For far too long, certain unscrupulous financial advisers have been able to put their own financial interests and profit motives ahead of their retirement clients.' This insidious practice -- known as providing conflicted advice -- costs retirement plan participants an estimated $17 billion annually. The fiduciary rule is a responsible solution that will ensure workers and families get unbiased advice when investing their hard-earned retirement savings.
As you know, the DOL promulgated the final fiduciary rule after conducting a thorough, thoughtful, and transparent multi-year process. In fact, the final fiduciary rule is the product of more than six years of research, consideration of more than 300,000 comments, four days of hearings, and hundreds of meetings. It is unacceptable that now -- roughly a month before implementation of the final rule is scheduled to begin-- the DOL is carelessly proposing to delay it. Workers and retirement savers deserve better and have waited long enough.
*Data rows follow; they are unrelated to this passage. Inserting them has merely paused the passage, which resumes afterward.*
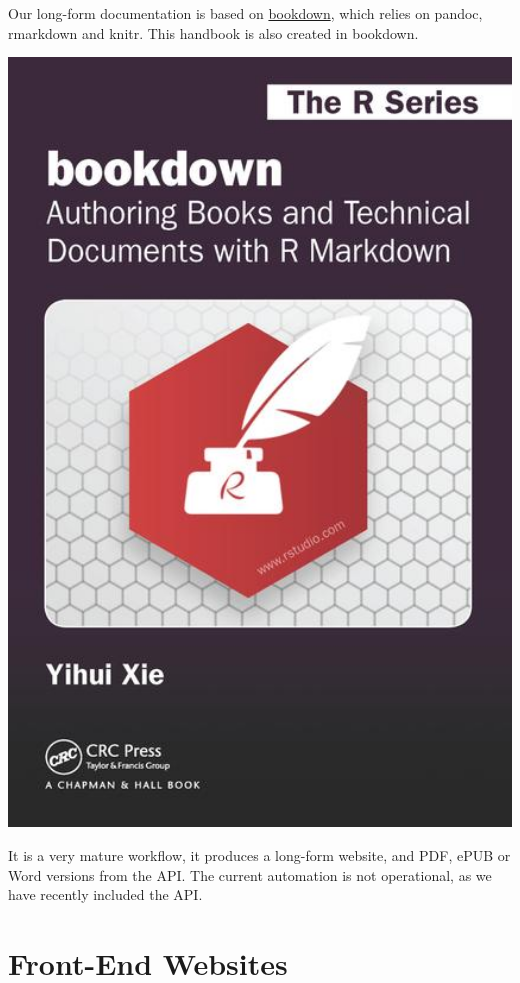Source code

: \documentclass[
  a4paper,
  openany, a4paper, oneside]{book}
\begin{document}
Our long-form documentation is based on \href{https://bookdown.org/yihui/bookdown/}{bookdown}, which relies on pandoc, rmarkdown and knitr. This handbook is also created in bookdown.

\begin{center}\includegraphics[width=5.89in]{plots/bookdown} \end{center}

It is a very mature workflow, it produces a long-form website, and PDF, ePUB or Word versions from the API. The current automation is not operational, as we have recently included the API.

\hypertarget{hugo}{%
\section{Front-End Websites}\label{hugo}}
\end{document}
We believe it is imperative the final rule be implemented on schedule and without delay.
The DOL's proposed delay of the rule is opposed by many registered investment advisers, and consumer, labor and retirement groups, including AARP, Financial Planning Coalition, AFL-CIO, the Leadership Conference, and Consumer Federation of America. Tellingly, nine in 10 Americans reportedly agree with the DOL's rule. Those who voted for President Trump also appear to overwhelmingly support (65%) keeping the regulations in place.
The DOL's proposed delay also ignores the fact that many industry participants, such as Morgan Stanley and Merrill Lynch, have already recognized the importance of providing a higher standard of care for their clients under the fiduciary rule and are taking steps to implement it. According to Merrill Lynch, the rule is "a positive step for the industry and great news for investors."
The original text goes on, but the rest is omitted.